Stored data:
---
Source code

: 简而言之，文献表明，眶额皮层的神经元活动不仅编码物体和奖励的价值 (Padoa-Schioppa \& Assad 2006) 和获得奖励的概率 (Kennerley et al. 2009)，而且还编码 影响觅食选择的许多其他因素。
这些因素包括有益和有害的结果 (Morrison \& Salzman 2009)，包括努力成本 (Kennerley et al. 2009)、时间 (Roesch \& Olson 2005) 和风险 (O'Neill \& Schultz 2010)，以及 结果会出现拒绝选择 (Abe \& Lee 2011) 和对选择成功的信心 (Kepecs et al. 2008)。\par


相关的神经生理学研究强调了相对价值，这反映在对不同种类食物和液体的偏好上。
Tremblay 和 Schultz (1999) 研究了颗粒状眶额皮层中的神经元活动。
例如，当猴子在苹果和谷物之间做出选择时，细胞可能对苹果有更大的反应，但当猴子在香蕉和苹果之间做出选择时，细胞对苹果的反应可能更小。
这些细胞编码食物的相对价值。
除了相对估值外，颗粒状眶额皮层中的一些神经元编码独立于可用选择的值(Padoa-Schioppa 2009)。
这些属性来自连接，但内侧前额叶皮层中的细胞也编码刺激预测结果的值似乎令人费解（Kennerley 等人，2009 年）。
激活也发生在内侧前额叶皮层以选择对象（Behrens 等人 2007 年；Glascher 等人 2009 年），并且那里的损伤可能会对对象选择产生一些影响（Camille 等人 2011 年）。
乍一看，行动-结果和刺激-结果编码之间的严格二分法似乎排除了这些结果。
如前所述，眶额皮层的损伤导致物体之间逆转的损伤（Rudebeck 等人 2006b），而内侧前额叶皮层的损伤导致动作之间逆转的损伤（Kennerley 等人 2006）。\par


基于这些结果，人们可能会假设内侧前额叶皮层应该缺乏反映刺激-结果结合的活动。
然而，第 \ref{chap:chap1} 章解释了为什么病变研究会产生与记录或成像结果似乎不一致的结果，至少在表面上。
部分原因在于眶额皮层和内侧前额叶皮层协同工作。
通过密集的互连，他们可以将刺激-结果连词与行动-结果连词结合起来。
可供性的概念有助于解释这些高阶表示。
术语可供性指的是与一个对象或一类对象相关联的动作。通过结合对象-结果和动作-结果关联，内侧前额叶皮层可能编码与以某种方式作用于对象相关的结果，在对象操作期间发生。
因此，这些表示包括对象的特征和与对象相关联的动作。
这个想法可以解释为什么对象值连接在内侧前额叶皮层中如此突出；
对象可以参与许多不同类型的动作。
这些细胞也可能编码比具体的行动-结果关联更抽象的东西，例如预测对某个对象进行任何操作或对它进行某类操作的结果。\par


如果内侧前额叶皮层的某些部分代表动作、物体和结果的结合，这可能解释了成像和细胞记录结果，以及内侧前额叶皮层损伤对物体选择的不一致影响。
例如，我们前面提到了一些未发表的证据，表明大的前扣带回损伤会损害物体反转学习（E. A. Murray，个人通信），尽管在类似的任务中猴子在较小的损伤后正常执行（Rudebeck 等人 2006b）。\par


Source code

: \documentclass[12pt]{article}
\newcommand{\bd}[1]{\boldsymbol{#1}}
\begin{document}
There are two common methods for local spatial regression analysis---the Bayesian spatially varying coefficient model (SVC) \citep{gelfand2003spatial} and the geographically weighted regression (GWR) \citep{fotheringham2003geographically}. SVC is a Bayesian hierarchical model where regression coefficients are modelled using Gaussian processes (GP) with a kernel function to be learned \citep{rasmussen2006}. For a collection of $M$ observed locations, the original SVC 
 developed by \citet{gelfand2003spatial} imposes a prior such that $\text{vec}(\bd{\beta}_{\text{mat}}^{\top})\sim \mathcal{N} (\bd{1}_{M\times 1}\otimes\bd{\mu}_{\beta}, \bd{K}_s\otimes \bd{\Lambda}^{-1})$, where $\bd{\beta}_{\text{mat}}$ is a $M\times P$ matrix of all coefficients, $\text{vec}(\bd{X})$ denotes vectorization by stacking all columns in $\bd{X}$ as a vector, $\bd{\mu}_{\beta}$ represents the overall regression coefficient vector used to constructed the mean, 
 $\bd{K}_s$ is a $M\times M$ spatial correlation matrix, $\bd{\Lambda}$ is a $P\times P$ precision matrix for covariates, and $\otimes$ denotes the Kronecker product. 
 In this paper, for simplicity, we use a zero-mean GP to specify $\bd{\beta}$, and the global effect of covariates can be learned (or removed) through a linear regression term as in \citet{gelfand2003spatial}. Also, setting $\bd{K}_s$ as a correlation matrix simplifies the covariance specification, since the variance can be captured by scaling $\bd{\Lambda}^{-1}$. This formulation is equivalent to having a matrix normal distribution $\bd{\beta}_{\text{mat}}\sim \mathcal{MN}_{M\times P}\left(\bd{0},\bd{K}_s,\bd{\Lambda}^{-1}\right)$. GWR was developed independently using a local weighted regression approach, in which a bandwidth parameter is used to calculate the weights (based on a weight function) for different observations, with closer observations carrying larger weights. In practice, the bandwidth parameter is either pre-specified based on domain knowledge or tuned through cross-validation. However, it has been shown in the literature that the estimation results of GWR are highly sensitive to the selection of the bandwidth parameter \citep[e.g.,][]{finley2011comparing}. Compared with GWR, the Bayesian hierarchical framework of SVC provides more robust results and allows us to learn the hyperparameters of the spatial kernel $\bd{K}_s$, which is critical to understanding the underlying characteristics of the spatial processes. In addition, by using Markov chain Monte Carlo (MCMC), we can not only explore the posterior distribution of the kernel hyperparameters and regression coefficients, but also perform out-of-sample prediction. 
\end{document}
---
Would you please output every record again, exactly?

▸ Exercise output:
Source code

: 简而言之，文献表明，眶额皮层的神经元活动不仅编码物体和奖励的价值 (Padoa-Schioppa \& Assad 2006) 和获得奖励的概率 (Kennerley et al. 2009)，而且还编码 影响觅食选择的许多其他因素。
这些因素包括有益和有害的结果 (Morrison \& Salzman 2009)，包括努力成本 (Kennerley et al. 2009)、时间 (Roesch \& Olson 2005) 和风险 (O'Neill \& Schultz 2010)，以及 结果会出现拒绝选择 (Abe \& Lee 2011) 和对选择成功的信心 (Kepecs et al. 2008)。\par


相关的神经生理学研究强调了相对价值，这反映在对不同种类食物和液体的偏好上。
Tremblay 和 Schultz (1999) 研究了颗粒状眶额皮层中的神经元活动。
例如，当猴子在苹果和谷物之间做出选择时，细胞可能对苹果有更大的反应，但当猴子在香蕉和苹果之间做出选择时，细胞对苹果的反应可能更小。
这些细胞编码食物的相对价值。
除了相对估值外，颗粒状眶额皮层中的一些神经元编码独立于可用选择的值(Padoa-Schioppa 2009)。
这些属性来自连接，但内侧前额叶皮层中的细胞也编码刺激预测结果的值似乎令人费解（Kennerley 等人，2009 年）。
激活也发生在内侧前额叶皮层以选择对象（Behrens 等人 2007 年；Glascher 等人 2009 年），并且那里的损伤可能会对对象选择产生一些影响（Camille 等人 2011 年）。
乍一看，行动-结果和刺激-结果编码之间的严格二分法似乎排除了这些结果。
如前所述，眶额皮层的损伤导致物体之间逆转的损伤（Rudebeck 等人 2006b），而内侧前额叶皮层的损伤导致动作之间逆转的损伤（Kennerley 等人 2006）。\par


基于这些结果，人们可能会假设内侧前额叶皮层应该缺乏反映刺激-结果结合的活动。
然而，第 \ref{chap:chap1} 章解释了为什么病变研究会产生与记录或成像结果似乎不一致的结果，至少在表面上。
部分原因在于眶额皮层和内侧前额叶皮层协同工作。
通过密集的互连，他们可以将刺激-结果连词与行动-结果连词结合起来。
可供性的概念有助于解释这些高阶表示。
术语可供性指的是与一个对象或一类对象相关联的动作。通过结合对象-结果和动作-结果关联，内侧前额叶皮层可能编码与以某种方式作用于对象相关的结果，在对象操作期间发生。
因此，这些表示包括对象的特征和与对象相关联的动作。
这个想法可以解释为什么对象值连接在内侧前额叶皮层中如此突出；
对象可以参与许多不同类型的动作。
这些细胞也可能编码比具体的行动-结果关联更抽象的东西，例如预测对某个对象进行任何操作或对它进行某类操作的结果。\par


如果内侧前额叶皮层的某些部分代表动作、物体和结果的结合，这可能解释了成像和细胞记录结果，以及内侧前额叶皮层损伤对物体选择的不一致影响。
例如，我们前面提到了一些未发表的证据，表明大的前扣带回损伤会损害物体反转学习（E. A. Murray，个人通信），尽管在类似的任务中猴子在较小的损伤后正常执行（Rudebeck 等人 2006b）。\par


Source code

: \documentclass[12pt]{article}
\newcommand{\bd}[1]{\boldsymbol{#1}}
\begin{document}
There are two common methods for local spatial regression analysis---the Bayesian spatially varying coefficient model (SVC) \citep{gelfand2003spatial} and the geographically weighted regression (GWR) \citep{fotheringham2003geographically}. SVC is a Bayesian hierarchical model where regression coefficients are modelled using Gaussian processes (GP) with a kernel function to be learned \citep{rasmussen2006}. For a collection of $M$ observed locations, the original SVC 
 developed by \citet{gelfand2003spatial} imposes a prior such that $\text{vec}(\bd{\beta}_{\text{mat}}^{\top})\sim \mathcal{N} (\bd{1}_{M\times 1}\otimes\bd{\mu}_{\beta}, \bd{K}_s\otimes \bd{\Lambda}^{-1})$, where $\bd{\beta}_{\text{mat}}$ is a $M\times P$ matrix of all coefficients, $\text{vec}(\bd{X})$ denotes vectorization by stacking all columns in $\bd{X}$ as a vector, $\bd{\mu}_{\beta}$ represents the overall regression coefficient vector used to constructed the mean, 
 $\bd{K}_s$ is a $M\times M$ spatial correlation matrix, $\bd{\Lambda}$ is a $P\times P$ precision matrix for covariates, and $\otimes$ denotes the Kronecker product. 
 In this paper, for simplicity, we use a zero-mean GP to specify $\bd{\beta}$, and the global effect of covariates can be learned (or removed) through a linear regression term as in \citet{gelfand2003spatial}. Also, setting $\bd{K}_s$ as a correlation matrix simplifies the covariance specification, since the variance can be captured by scaling $\bd{\Lambda}^{-1}$. This formulation is equivalent to having a matrix normal distribution $\bd{\beta}_{\text{mat}}\sim \mathcal{MN}_{M\times P}\left(\bd{0},\bd{K}_s,\bd{\Lambda}^{-1}\right)$. GWR was developed independently using a local weighted regression approach, in which a bandwidth parameter is used to calculate the weights (based on a weight function) for different observations, with closer observations carrying larger weights. In practice, the bandwidth parameter is either pre-specified based on domain knowledge or tuned through cross-validation. However, it has been shown in the literature that the estimation results of GWR are highly sensitive to the selection of the bandwidth parameter \citep[e.g.,][]{finley2011comparing}. Compared with GWR, the Bayesian hierarchical framework of SVC provides more robust results and allows us to learn the hyperparameters of the spatial kernel $\bd{K}_s$, which is critical to understanding the underlying characteristics of the spatial processes. In addition, by using Markov chain Monte Carlo (MCMC), we can not only explore the posterior distribution of the kernel hyperparameters and regression coefficients, but also perform out-of-sample prediction. 
\end{document}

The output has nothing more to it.